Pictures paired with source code
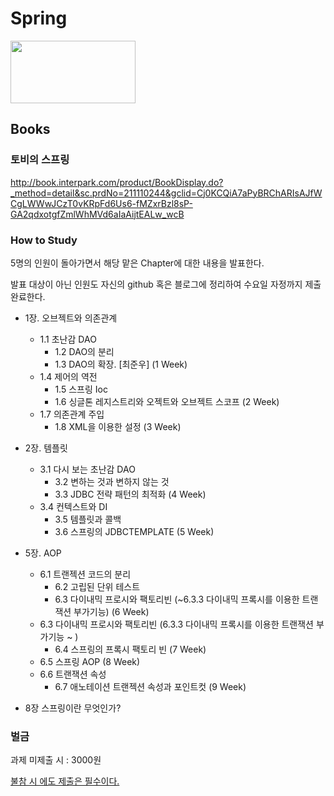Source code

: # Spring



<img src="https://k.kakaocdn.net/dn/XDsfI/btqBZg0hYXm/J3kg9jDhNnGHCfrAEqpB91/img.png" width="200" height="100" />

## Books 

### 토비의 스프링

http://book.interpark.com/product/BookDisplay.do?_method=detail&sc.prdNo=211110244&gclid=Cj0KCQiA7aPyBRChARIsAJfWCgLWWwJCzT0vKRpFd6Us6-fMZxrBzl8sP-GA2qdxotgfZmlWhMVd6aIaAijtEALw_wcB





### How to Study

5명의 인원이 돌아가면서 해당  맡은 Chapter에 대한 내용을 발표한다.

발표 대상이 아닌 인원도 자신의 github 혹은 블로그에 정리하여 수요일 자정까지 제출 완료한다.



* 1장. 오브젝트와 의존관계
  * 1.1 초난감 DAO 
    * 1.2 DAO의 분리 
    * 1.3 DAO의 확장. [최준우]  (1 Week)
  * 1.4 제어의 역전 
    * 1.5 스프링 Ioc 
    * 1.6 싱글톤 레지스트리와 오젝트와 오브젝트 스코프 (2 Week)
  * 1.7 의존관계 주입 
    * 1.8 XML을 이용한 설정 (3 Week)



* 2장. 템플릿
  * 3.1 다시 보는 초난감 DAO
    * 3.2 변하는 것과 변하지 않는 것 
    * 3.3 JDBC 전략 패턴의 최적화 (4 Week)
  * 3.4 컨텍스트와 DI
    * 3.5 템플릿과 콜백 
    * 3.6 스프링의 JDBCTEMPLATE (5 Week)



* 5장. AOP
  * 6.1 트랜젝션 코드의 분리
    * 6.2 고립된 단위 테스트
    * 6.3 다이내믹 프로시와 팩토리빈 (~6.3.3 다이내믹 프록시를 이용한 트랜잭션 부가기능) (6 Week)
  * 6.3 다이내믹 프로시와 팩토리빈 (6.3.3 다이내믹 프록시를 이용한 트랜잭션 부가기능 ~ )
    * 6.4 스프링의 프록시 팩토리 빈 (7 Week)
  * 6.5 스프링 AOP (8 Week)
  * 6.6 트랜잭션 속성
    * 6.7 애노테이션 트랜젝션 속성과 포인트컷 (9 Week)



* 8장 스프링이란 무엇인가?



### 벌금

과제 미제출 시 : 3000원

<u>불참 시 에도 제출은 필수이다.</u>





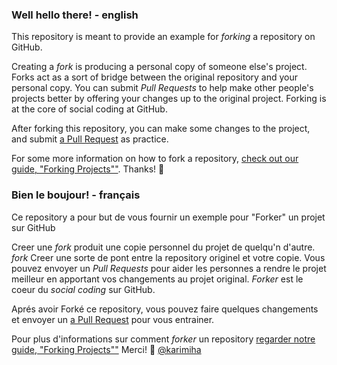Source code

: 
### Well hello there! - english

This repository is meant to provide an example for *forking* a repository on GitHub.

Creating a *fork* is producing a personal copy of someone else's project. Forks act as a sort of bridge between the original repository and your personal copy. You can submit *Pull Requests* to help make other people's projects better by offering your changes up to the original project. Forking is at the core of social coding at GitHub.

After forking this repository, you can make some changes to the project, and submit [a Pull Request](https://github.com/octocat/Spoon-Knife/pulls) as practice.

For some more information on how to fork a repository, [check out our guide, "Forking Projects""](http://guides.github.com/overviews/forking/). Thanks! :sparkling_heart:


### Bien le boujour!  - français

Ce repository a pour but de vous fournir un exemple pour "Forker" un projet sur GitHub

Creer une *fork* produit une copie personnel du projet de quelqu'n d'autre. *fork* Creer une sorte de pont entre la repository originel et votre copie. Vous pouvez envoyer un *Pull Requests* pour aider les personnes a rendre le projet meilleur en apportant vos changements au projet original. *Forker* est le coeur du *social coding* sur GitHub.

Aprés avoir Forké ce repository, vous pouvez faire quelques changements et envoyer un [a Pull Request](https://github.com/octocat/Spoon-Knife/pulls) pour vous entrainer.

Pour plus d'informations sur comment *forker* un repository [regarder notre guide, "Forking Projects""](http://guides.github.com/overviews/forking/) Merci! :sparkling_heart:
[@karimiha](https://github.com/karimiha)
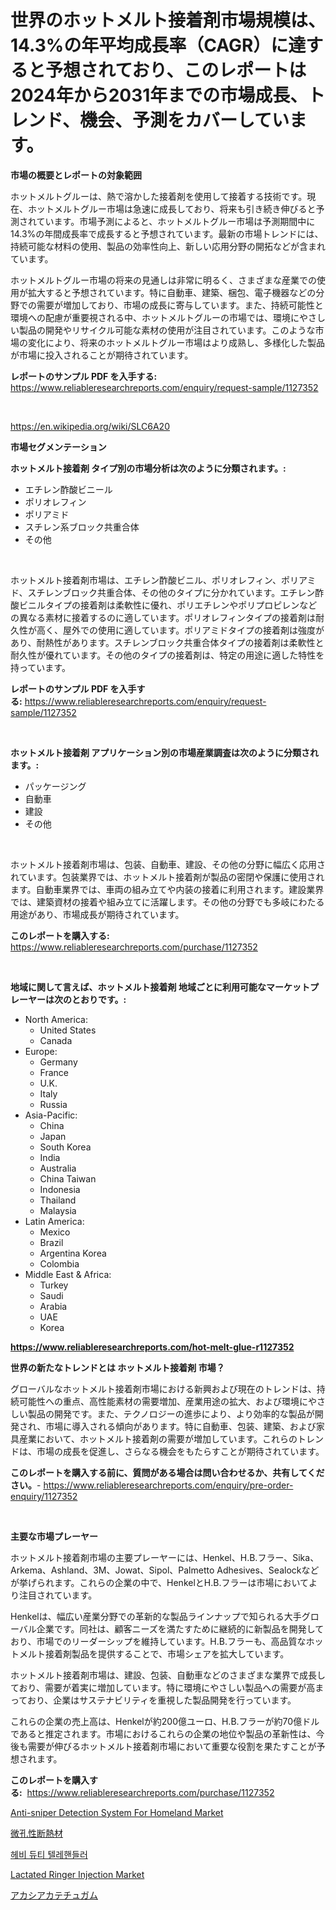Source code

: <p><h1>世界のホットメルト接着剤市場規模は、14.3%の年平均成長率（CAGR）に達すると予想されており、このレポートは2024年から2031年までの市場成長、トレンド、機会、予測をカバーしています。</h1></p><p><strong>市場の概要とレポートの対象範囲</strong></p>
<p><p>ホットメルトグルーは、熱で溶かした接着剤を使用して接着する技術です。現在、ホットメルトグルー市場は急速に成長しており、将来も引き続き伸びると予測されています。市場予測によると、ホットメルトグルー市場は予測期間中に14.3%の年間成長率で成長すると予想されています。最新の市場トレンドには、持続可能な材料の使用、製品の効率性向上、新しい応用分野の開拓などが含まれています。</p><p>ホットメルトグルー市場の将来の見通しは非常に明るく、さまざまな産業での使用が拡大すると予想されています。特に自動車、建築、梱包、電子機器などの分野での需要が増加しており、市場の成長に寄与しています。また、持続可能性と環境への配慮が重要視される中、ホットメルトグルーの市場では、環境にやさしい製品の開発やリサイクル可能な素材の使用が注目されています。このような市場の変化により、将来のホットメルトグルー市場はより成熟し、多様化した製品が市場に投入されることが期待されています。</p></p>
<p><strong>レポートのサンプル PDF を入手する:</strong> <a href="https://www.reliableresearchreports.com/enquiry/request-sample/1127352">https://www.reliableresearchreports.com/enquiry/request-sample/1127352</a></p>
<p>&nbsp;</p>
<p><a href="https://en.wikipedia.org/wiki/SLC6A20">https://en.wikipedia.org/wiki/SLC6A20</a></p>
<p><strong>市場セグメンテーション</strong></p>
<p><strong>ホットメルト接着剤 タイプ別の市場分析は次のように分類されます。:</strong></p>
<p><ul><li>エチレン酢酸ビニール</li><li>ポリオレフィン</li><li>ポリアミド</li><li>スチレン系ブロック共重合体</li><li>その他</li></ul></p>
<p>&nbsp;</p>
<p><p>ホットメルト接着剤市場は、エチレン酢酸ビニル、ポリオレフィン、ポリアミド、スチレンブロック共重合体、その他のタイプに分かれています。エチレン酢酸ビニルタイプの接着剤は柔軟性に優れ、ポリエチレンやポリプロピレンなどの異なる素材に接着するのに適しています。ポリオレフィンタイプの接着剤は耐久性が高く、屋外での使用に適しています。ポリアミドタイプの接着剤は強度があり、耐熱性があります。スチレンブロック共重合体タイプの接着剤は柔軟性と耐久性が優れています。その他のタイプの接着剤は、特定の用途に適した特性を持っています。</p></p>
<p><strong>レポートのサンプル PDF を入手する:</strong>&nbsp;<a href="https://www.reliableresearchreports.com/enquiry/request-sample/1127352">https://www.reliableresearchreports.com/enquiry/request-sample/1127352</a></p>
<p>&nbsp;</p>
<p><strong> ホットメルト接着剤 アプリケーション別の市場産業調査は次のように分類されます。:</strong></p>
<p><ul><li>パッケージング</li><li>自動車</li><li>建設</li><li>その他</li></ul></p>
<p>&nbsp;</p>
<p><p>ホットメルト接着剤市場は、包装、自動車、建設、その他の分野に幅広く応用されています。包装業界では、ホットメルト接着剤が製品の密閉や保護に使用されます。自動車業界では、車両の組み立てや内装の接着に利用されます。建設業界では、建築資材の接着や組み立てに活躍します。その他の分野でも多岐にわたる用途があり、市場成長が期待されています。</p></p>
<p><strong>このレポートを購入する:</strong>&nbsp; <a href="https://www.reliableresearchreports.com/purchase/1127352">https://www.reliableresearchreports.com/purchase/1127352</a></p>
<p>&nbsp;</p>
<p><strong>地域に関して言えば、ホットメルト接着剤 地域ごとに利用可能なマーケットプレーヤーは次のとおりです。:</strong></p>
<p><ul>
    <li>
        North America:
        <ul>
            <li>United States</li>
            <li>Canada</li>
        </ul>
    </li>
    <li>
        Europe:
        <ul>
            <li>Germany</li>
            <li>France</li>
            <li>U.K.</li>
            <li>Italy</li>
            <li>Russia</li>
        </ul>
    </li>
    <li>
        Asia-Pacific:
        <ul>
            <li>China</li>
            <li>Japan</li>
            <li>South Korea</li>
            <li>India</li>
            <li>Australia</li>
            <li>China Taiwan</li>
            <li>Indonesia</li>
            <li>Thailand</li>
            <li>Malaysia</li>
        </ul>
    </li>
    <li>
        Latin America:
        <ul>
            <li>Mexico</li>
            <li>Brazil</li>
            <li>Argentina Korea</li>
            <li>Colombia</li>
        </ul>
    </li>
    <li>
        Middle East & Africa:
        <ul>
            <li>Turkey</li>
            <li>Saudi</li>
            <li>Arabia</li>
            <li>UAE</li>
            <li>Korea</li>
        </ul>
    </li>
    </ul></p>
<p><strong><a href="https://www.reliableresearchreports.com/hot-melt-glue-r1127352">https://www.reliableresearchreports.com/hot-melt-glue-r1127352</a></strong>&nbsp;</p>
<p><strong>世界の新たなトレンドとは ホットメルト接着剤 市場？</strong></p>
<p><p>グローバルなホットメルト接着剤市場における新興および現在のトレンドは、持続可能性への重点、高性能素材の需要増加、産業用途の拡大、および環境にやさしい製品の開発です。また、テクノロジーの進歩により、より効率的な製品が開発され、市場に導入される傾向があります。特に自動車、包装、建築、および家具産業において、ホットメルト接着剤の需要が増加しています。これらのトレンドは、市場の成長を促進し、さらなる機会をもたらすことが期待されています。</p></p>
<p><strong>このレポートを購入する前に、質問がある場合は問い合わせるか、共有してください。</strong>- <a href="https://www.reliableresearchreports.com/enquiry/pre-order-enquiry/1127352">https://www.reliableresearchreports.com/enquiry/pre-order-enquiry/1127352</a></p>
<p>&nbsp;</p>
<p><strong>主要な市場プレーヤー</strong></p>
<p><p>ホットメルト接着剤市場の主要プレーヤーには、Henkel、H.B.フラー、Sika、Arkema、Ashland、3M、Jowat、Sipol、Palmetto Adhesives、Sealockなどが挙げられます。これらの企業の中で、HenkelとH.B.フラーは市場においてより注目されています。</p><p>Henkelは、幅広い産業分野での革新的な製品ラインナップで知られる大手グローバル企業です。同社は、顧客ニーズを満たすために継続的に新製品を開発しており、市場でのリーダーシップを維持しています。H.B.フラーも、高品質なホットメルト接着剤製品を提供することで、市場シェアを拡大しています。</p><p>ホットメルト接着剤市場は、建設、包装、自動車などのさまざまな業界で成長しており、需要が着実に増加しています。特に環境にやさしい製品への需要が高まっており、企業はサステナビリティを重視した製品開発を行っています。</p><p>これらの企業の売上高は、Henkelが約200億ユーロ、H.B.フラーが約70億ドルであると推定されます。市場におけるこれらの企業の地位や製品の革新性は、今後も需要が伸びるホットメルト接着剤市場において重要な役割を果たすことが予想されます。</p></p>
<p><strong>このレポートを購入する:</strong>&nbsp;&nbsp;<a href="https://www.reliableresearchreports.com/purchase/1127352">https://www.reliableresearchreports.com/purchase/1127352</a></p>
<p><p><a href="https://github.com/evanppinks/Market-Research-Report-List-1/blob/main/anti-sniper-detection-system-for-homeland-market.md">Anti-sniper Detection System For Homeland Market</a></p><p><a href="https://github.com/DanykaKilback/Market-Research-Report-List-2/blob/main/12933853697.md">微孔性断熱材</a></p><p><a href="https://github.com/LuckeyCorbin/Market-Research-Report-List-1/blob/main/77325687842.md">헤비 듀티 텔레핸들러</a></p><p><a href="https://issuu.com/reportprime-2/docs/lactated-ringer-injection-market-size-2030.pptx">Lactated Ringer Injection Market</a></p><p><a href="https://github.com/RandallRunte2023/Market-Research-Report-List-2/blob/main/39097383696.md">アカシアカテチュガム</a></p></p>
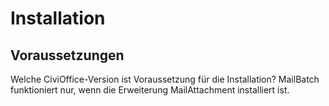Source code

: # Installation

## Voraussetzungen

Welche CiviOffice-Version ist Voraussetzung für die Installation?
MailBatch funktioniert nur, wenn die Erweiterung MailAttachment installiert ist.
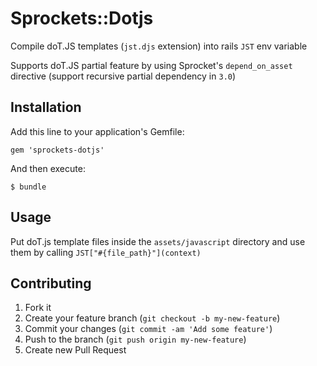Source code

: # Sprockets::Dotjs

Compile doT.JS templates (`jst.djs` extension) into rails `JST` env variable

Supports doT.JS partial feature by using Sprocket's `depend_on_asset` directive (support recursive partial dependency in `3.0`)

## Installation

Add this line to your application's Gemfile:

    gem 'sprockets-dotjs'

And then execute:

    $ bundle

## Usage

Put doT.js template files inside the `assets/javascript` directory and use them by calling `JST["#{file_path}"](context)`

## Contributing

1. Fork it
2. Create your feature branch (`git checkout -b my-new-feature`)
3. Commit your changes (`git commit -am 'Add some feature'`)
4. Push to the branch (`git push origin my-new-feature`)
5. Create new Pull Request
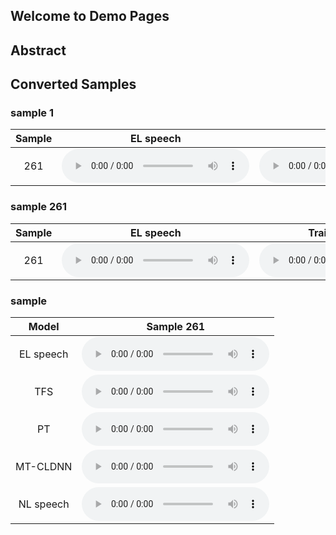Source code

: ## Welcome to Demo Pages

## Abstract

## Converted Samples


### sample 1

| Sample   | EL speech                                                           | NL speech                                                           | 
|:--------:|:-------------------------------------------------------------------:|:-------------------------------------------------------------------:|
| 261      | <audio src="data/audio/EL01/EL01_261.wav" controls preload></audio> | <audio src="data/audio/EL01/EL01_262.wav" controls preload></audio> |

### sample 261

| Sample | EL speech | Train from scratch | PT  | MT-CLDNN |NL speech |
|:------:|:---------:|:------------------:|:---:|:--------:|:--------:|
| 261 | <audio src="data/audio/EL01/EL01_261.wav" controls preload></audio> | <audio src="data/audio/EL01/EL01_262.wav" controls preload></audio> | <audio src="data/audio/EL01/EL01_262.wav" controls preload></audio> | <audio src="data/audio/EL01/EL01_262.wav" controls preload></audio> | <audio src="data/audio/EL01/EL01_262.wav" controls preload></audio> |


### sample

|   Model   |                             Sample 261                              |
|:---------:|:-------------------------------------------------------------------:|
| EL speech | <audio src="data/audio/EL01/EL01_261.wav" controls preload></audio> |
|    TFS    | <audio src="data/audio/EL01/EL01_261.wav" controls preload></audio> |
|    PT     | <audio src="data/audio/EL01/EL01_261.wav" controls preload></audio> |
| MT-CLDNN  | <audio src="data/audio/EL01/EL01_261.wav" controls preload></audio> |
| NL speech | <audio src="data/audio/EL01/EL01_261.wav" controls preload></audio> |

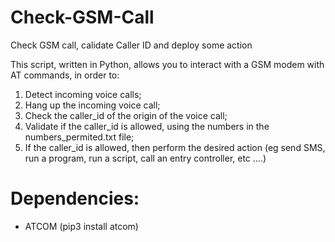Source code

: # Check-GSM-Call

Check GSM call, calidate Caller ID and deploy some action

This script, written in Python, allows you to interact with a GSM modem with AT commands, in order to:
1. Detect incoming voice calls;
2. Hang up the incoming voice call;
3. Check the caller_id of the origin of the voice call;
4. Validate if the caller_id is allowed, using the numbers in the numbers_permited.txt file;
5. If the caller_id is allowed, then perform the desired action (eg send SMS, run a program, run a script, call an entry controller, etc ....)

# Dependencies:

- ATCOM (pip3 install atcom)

WHAT THIS TASK INVOLVES:
Once the line containing "261 | <audio" is found in the records above, it and every line after it up to the last must be repeated exactly, without pictures.

WRITTEN RESPONSE:
| 261 | <audio src="data/audio/EL01/EL01_261.wav" controls preload></audio> | <audio src="data/audio/EL01/EL01_262.wav" controls preload></audio> | <audio src="data/audio/EL01/EL01_262.wav" controls preload></audio> | <audio src="data/audio/EL01/EL01_262.wav" controls preload></audio> | <audio src="data/audio/EL01/EL01_262.wav" controls preload></audio> |


### sample

|   Model   |                             Sample 261                              |
|:---------:|:-------------------------------------------------------------------:|
| EL speech | <audio src="data/audio/EL01/EL01_261.wav" controls preload></audio> |
|    TFS    | <audio src="data/audio/EL01/EL01_261.wav" controls preload></audio> |
|    PT     | <audio src="data/audio/EL01/EL01_261.wav" controls preload></audio> |
| MT-CLDNN  | <audio src="data/audio/EL01/EL01_261.wav" controls preload></audio> |
| NL speech | <audio src="data/audio/EL01/EL01_261.wav" controls preload></audio> |

Source code

: # Check-GSM-Call

Check GSM call, calidate Caller ID and deploy some action

This script, written in Python, allows you to interact with a GSM modem with AT commands, in order to:
1. Detect incoming voice calls;
2. Hang up the incoming voice call;
3. Check the caller_id of the origin of the voice call;
4. Validate if the caller_id is allowed, using the numbers in the numbers_permited.txt file;
5. If the caller_id is allowed, then perform the desired action (eg send SMS, run a program, run a script, call an entry controller, etc ....)

# Dependencies:

- ATCOM (pip3 install atcom)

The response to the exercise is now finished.